● **THE TASK**:
Report every line of the records beneath this task that holds the string "REMOVED".

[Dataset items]
::::

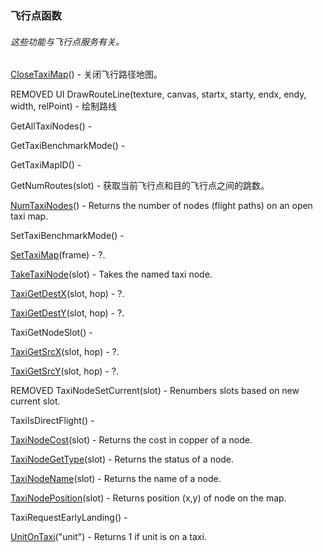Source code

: ### 飞行点函数

###### 这些功能与飞行点服务有关。

[CloseTaxiMap](https://wow.gamepedia.com/API_CloseTaxiMap)\(\) - 关闭飞行路径地图。

REMOVED UI DrawRouteLine\(texture, canvas, startx, starty, endx, endy, width, relPoint\) - 绘制路线

GetAllTaxiNodes\(\) -

GetTaxiBenchmarkMode\(\) -

GetTaxiMapID\(\) -

GetNumRoutes\(slot\) - 获取当前飞行点和目的飞行点之间的跳数。

[NumTaxiNodes](https://wow.gamepedia.com/API_NumTaxiNodes)\(\) - Returns the number of nodes \(flight paths\) on an open taxi map.

SetTaxiBenchmarkMode\(\) -

[SetTaxiMap](https://wow.gamepedia.com/API_SetTaxiMap)\(frame\) - ?.

[TakeTaxiNode](https://wow.gamepedia.com/API_TakeTaxiNode)\(slot\) - Takes the named taxi node.

[TaxiGetDestX](https://wow.gamepedia.com/API_TaxiGetDestX)\(slot, hop\) - ?.

[TaxiGetDestY](https://wow.gamepedia.com/API_TaxiGetDestY)\(slot, hop\) - ?.

TaxiGetNodeSlot\(\) -

[TaxiGetSrcX](https://wow.gamepedia.com/API_TaxiGetSrcX)\(slot, hop\) - ?.

[TaxiGetSrcY](https://wow.gamepedia.com/API_TaxiGetSrcY)\(slot, hop\) - ?.

REMOVED TaxiNodeSetCurrent\(slot\) - Renumbers slots based on new current slot.

TaxiIsDirectFlight\(\) -

[TaxiNodeCost](https://wow.gamepedia.com/API_TaxiNodeCost)\(slot\) - Returns the cost in copper of a node.

[TaxiNodeGetType](https://wow.gamepedia.com/API_TaxiNodeGetType)\(slot\) - Returns the status of a node.

[TaxiNodeName](https://wow.gamepedia.com/API_TaxiNodeName)\(slot\) - Returns the name of a node.

[TaxiNodePosition](https://wow.gamepedia.com/API_TaxiNodePosition)\(slot\) - Returns position \(x,y\) of node on the map.

TaxiRequestEarlyLanding\(\) -

[UnitOnTaxi](https://wow.gamepedia.com/API_UnitOnTaxi)\("unit"\) - Returns 1 if unit is on a taxi.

::::

● **EXPECTED ANSWER**:
REMOVED UI DrawRouteLine\(texture, canvas, startx, starty, endx, endy, width, relPoint\) - 绘制路线
REMOVED TaxiNodeSetCurrent\(slot\) - Renumbers slots based on new current slot.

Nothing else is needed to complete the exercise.